I visited on a Sunday.  Sunday's are free admission.  I was wearing a T-shirt that a friend from Australia had given me last November during a visit to the states.  It's red with an amazing Aboriginal inspired design on it.  I had just walked through the doors of the North Entrance into the cavernous Fusco Grand Hall with it's multi-story floor to ceiling windows on either end and a relatively tiny round information desk midway in on the right.  Sitting behind the desk was a svelte, young Black man with a mid-height crew cut low fade who top was dyed blond.  He look up to see who was entering and before I could even make eye contact, he called out, "Oh My God!  I love your shirt!"  Clearly an amazing visit was now ordained.

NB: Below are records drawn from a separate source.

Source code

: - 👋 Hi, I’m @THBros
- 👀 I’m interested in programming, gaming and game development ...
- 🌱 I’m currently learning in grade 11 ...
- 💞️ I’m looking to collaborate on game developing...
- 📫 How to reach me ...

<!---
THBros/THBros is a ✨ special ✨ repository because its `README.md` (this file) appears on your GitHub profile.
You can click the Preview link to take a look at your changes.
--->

Lets begin this visit in a small gallery just off the grand hall.  Gallery A is home to maybe 8-10 beautiful portraits by some of America's most celebrated 18th century artists like Benjamin West.  The first two that caught my attention (and I've seen them all a dozen times before) on this visit were by Bass Otis (1784-1861) of the married couple, Calvin and Priscilla Cobb-Smith.  They were painted in 1824.  The accompanying text describes the couple, who lived in the Mississippi territory/state, as being "plantation owners". 

Plantation Owners!  How innocuous such a declaration has been for a very long time.  The museum has owned the portraits since 1973.  They are really amazing works, but a very talented artist.  And yet...I am no longer looking at a benign couple from the early part of the 19th century who owned a plantation from which they derived great wealth that enabled them to travel and afford the luxury of the attentions and talents of a gifted artist; I am looking at two people who enslaved other human beings... 
"Priscilla Cobb Smith" 1824
Otis Bass (1784-1861)
"Calvin Smith" 1824
Otis Bass (1784-1861)

It is the only certain fact that can be ascertained from the paintings.  I so wanted to go back to the sweet young man at the information desk and engage him in a conversation about this--I wasn't brave enough.
"Absalom Jones" 1810
Raphaelle Peale (1774-1825)

In the same gallery on the opposite wall are another pair of paintings by members of the first and arguably greatest dynasty of American Arts; the Peale's.  The first is of the great Black clergyman, Absalom Jones by Raphaelle Peale. 
"George Washington" circa 1825-30
Rembrandt Peale (1778-1860) OR Charles Willson Peale (1741-1827)

The other is of George Washington and is attributed to either Rembrandt Peale OR the progenitor of the clan himself, Charles Willson Peale.  Charles was the founder of the first Museum in America in Philadelphia--a building that is today the Pennsylvania Academy of Fine Arts (PAFA).  Beginning in 1795, he painted many portraits of George Washington, and Rembrandt followed suit in what was for them both a cash cow of their art and trade.